Allah Swt berfirman, “Hanya milik Allah asmaa-ul husna, Maka bermohonlah kepada-Nya dengan menyebut asmaa-ul husna itu dan tinggalkanlah orang-orang yang menyimpang dari kebenaran dalam (menyebut) nama-nama-Nya. Nanti mereka akan mendapat balasan terhadap apa yang telah mereka kerjakan”. (Q.S. al-A'raf: 180)

2.    Tawasul melalui amal soleh

Allah Swt. dalam al-Qur'an berfirman: “Dan (ingat- lah), ketika Ibrahim meninggikan (membina) dasar-dasar Baitullah bersama Ismail (seraya berdo'a): “Ya Tuhan kami terimalah daripada kami (amalan kami), Sesungguhnya Engkaulah yang Maha mendengar lagi Maha Mengetahui.

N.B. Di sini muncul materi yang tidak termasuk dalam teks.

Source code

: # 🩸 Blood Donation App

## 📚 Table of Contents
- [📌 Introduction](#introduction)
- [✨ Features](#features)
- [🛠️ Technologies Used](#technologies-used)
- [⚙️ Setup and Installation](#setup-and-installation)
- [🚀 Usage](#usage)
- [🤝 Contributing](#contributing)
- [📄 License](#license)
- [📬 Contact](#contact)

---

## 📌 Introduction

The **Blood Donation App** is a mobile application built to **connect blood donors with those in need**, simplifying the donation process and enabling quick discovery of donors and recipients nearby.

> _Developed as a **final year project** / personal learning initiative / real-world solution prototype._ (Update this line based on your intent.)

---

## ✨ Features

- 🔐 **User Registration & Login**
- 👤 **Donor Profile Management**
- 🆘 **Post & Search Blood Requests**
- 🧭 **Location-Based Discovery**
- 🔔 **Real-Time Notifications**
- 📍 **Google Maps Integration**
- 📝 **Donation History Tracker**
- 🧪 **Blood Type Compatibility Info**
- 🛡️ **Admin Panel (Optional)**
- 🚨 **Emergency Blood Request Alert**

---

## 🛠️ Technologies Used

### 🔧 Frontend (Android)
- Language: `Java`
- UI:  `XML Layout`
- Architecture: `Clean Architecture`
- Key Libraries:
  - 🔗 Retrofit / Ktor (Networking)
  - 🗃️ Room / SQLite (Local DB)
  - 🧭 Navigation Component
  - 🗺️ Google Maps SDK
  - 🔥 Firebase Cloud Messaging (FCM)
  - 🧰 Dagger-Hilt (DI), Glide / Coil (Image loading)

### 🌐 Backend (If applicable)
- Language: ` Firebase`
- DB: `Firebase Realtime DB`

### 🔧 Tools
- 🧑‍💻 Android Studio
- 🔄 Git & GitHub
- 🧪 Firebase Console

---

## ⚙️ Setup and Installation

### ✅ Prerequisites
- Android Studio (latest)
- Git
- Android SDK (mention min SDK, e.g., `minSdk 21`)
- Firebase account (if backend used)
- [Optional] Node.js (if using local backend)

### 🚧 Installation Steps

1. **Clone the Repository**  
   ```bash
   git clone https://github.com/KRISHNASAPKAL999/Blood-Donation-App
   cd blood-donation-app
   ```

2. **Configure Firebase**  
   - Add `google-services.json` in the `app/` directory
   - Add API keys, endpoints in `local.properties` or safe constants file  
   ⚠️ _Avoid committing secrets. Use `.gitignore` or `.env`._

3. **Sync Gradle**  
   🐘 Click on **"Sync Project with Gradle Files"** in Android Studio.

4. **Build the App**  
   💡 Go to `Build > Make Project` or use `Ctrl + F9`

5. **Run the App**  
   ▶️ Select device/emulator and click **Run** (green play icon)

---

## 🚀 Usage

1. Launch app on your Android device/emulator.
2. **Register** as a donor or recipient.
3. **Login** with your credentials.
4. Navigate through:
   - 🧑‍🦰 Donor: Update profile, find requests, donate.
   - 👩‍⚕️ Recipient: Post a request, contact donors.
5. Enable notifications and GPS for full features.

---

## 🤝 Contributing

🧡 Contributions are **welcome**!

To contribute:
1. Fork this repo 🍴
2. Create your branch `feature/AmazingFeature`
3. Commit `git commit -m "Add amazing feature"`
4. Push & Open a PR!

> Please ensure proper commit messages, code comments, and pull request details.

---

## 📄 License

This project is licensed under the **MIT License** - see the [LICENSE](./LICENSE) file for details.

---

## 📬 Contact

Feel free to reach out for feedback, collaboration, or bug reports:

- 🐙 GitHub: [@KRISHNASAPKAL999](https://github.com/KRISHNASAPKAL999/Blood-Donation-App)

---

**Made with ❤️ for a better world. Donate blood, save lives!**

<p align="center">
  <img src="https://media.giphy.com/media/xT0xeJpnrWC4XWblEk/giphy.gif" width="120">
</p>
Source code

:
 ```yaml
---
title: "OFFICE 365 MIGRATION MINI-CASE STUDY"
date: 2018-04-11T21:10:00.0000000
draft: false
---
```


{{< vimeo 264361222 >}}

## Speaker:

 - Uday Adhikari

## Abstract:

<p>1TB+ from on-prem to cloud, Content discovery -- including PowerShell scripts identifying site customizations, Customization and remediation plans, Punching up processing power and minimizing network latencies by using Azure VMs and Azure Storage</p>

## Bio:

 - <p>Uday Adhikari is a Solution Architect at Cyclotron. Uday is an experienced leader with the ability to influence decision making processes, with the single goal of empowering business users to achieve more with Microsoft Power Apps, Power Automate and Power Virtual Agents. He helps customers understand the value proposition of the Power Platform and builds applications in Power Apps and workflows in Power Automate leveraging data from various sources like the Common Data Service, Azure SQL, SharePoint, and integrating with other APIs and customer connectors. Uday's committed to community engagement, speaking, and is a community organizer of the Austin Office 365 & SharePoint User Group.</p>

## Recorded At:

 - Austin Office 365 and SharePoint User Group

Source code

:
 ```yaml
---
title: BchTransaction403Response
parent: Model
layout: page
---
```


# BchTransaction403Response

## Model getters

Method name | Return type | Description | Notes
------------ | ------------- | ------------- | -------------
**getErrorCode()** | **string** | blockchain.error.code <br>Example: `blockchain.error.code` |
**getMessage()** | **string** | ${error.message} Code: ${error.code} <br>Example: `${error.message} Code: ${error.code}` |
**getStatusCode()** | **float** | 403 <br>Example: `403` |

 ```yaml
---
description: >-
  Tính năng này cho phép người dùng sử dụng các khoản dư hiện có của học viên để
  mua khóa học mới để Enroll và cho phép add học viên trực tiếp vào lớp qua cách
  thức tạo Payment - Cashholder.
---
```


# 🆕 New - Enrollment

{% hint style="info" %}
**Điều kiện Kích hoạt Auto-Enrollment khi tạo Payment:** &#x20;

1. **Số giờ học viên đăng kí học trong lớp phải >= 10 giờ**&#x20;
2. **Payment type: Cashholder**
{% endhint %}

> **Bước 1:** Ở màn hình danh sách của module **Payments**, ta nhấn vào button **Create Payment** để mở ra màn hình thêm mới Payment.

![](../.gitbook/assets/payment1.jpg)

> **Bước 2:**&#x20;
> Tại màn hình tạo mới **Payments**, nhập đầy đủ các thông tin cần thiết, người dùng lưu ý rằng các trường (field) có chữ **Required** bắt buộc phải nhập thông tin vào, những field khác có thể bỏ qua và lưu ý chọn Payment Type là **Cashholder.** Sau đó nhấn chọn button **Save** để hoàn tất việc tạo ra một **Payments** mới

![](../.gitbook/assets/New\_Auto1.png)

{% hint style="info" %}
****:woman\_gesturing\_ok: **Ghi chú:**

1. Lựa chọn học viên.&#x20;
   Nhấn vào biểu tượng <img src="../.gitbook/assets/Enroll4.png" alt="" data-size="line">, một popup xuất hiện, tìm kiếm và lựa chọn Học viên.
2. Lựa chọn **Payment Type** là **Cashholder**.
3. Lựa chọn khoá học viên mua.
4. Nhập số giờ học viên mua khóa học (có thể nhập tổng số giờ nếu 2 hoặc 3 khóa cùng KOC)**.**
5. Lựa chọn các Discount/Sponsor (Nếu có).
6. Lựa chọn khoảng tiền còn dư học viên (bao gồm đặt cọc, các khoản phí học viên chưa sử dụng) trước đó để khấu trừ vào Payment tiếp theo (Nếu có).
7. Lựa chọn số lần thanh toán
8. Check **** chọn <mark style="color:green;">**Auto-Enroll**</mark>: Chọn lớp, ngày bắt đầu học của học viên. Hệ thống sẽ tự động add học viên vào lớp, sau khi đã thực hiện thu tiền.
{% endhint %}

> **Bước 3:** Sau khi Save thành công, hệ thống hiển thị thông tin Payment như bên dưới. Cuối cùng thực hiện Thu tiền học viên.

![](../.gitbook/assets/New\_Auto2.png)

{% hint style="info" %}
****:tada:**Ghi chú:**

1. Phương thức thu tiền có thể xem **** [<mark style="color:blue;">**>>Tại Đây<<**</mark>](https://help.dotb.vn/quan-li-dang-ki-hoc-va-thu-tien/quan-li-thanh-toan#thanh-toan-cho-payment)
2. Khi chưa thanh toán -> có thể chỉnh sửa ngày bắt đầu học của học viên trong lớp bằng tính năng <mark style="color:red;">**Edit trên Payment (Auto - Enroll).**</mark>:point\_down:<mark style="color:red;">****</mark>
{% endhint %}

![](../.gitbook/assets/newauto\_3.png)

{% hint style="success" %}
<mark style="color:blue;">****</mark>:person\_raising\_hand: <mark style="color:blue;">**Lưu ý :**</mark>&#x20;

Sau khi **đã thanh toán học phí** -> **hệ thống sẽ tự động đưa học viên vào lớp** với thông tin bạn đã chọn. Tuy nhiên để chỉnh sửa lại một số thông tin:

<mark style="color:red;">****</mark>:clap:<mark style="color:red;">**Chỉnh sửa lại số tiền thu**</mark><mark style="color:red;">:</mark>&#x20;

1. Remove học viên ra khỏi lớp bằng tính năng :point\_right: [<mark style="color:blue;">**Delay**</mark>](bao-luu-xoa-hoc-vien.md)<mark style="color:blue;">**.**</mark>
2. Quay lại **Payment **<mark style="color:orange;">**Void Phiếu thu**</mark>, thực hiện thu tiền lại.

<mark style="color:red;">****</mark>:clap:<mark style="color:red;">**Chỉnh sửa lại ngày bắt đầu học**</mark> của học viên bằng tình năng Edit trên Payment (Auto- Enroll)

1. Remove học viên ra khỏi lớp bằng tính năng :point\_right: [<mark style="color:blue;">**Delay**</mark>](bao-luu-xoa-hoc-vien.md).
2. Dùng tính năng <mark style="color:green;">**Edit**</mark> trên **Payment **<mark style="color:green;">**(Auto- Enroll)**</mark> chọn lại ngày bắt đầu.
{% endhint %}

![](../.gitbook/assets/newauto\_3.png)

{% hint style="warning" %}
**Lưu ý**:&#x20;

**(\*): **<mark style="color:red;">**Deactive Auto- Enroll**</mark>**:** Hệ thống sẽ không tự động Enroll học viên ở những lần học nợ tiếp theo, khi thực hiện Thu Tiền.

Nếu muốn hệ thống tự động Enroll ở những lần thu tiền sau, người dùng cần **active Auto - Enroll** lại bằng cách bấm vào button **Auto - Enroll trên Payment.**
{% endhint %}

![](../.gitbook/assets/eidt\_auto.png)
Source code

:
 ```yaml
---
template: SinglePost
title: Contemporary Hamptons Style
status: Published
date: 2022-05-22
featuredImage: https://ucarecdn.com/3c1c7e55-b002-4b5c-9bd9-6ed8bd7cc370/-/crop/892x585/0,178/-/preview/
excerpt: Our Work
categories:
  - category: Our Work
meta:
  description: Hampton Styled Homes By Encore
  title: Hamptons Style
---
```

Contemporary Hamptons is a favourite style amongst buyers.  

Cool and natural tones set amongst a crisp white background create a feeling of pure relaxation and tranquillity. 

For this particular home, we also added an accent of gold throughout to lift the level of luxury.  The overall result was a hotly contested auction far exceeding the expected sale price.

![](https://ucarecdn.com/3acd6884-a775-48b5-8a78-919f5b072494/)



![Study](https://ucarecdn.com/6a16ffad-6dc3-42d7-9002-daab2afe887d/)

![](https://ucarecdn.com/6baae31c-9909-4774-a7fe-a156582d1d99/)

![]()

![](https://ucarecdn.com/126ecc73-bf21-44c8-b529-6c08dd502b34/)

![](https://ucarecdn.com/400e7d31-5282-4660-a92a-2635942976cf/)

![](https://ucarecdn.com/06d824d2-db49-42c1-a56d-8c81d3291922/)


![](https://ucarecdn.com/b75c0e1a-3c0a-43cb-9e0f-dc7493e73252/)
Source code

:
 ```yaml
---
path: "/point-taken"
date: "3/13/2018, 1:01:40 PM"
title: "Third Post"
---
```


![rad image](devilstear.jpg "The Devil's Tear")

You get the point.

Ya Tuhan kami, jadikanlah kami berdua orang yang tunduk patuh kepada Engkau dan (jadikanlah) diantara anak cucu kami umat yang tunduk patuh kepada Engkau dan tunjukkanlah kepada kami cara-cara dan tempat-tempat ibadat haji kami, dan terimalah Taubat kami. Sesungguhnya Engkaulah yang Maha Penerima Taubat lagi Maha Penyayang”.  (Q.S. al-Baqarah: 127-128)
Ayat di atas menjelaskan bagaimana hubungan antara Amal Sholeh (pembangunan Ka'bah) dengan keinginan atau permohonan Ibrahim al-Khalil agar Allah Swt. menjadikan dirinya, anak-cucunya sebagai muslim sejati dan agar Allah menerima taubatnya.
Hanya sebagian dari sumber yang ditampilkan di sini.